Título: Eleição muda hoje futuro da Bolívia
Autor: Roberto Lameirinhas
Fonte: O Estado de São Paulo, 02/07/2006, Internacional, p. A22

A Constituição boliviana de 1967, reformada em 1994, foi apontada nos últimos anos como um dos entraves para a estabilidade do país, por não privilegiar o equilíbrio entre os poderes e manter à margem das decisões políticas a imensa maioria indígena e miserável da Bolívia.

Hoje, 3.713.315 bolivianos vão às urnas para eleger 255 representantes encarregados de sepultá-la definitivamente e redigir uma nova Carta. Esses mesmos eleitores também serão convocados a dizer "sim" ou "não" à concessão de mais autonomia para os departamentos do país.

Embalado por uma popularidade de aproximadamente 80%, o presidente boliviano, Evo Morales, deve ajudar a eleger pelo menos 150 membros de seu partido, o Socialismo (MAS). Só não obterá uma maioria ainda mais folgada porque a Justiça Eleitoral adotou um mecanismo para garantir a representação de vários partidos na redação da nova Constituição (ler ao lado).

Mesmo assim, Evo - admirador dos presidentes da Venezuela, Hugo Chávez, e de Cuba, Fidel Castro - terá espaço político suficiente na Assembléia para assegurar a redação de uma Constituição que lhe permita realizar mudanças profundas no país. Evo, ex-líder sindicalista dos plantadores de coca da região do Chapare, venceu a eleição de 18 de dezembro no primeiro turno com a promessa de "refundar a Bolívia".

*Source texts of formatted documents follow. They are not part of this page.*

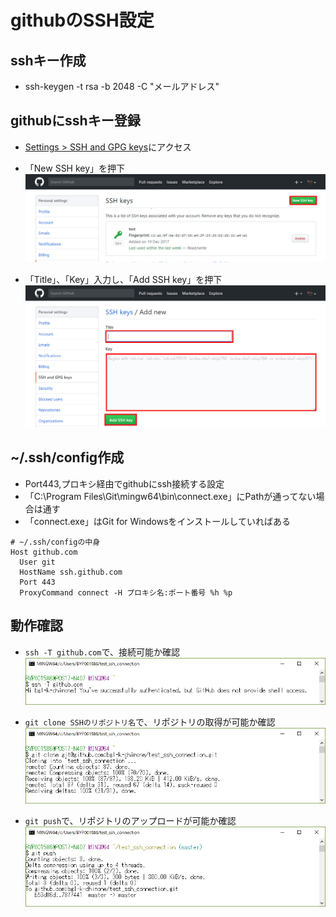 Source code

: # githubのSSH設定
## sshキー作成
- ssh-keygen -t rsa -b 2048 -C "メールアドレス"

## githubにsshキー登録
- [Settings > SSH and GPG keys](https://github.com/settings/keys)にアクセス
- 「New SSH key」を押下
![](img/a.png)

- 「Title」、「Key」入力し、「Add SSH key」を押下
![](img/b.png)

## ~/.ssh/config作成
- Port443,プロキシ経由でgithubにssh接続する設定
- 「C:\Program Files\Git\mingw64\bin\connect.exe」にPathが通ってない場合は通す
- 「connect.exe」はGit for Windowsをインストールしていればある
```
# ~/.ssh/configの中身
Host github.com
  User git
  HostName ssh.github.com
  Port 443
  ProxyCommand connect -H プロキシ名:ポート番号 %h %p
```

## 動作確認
- `ssh -T github.com`で、接続可能か確認  
![](img/c.png)

- `git clone SSHのリポジトリ名`で、リポジトリの取得が可能か確認  
![](img/d.png)

- `git push`で、リポジトリのアップロードが可能か確認  
![](img/e.png)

"Como o MAS deve conquistar sozinho mais da metade das cadeiras da Assembléia, há o risco de a nova Constituição reforçar ainda mais os poderes do presidente, algo semelhante ao que aconteceu na Venezuela em 1999, quando partidários de Chávez aprovaram uma Carta que lhe deu poderes quase imperiais", disse ao Estado o professor de Ciências Políticas Alberto Navajo, da Universidade Autônoma. "É quase certo, por exemplo, que a próxima Constituição abrirá caminho para que o governo promova a nacionalização total dos recursos naturais e estabeleça regras para a realização de uma reforma agrária ampla."

A popularidade de Evo se deve muito à decisão de nacionalizar as operações de hidrocarbonetos (gás e petróleo) no país em 1º de maio. A maior prejudicada com a medida foi a brasileira Petrobrás, principal investidora estrangeira no país - no qual injetou US$ 1,5 bilhão nos últimos dez anos. Pelo decreto de nacionalização, a Petrobrás deverá tornar-se apenas sócia minoritária da estatal Yacimientos Petrolíferos Fiscales de Bolivia nas operações de gás e petróleo.

Cerca de 100 famílias de brasileiros que produzem soja em Santa Cruz também estão na alça de mira de Evo, que pode ganhar com a nova Constituição instrumentos legais para expropriar suas terras para fins de reforma agrária. O ministro da Agricultura, Hugo Salvatierra, já deixou claro que serão confiscadas todas as propriedades cujos documentos contenham irregularidades.

Santa Cruz é também o epicentro do movimento por autonomia. Embora alguns movimentos mais radicais do departamento defendam a criação de um novo Estado independente na região, a autonomia que os crucenhos pretendem aprovar hoje é bem mais modesta. "Tudo o que queremos é gerir nossos recursos e administrar nosso departamento", afirmou ao Estado o porta-voz do Comitê Cívico Pró-Santa Cruz, Daniel Castro.